What to work on.
Print every line of the data exactly as shown.

Extracted records.

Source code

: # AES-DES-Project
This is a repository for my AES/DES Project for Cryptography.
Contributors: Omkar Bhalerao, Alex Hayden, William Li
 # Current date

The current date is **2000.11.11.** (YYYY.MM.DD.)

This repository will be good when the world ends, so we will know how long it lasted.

Completed task.
Source code

: # AES-DES-Project
This is a repository for my AES/DES Project for Cryptography.
Contributors: Omkar Bhalerao, Alex Hayden, William Li
 # Current date

The current date is **2000.11.11.** (YYYY.MM.DD.)

This repository will be good when the world ends, so we will know how long it lasted.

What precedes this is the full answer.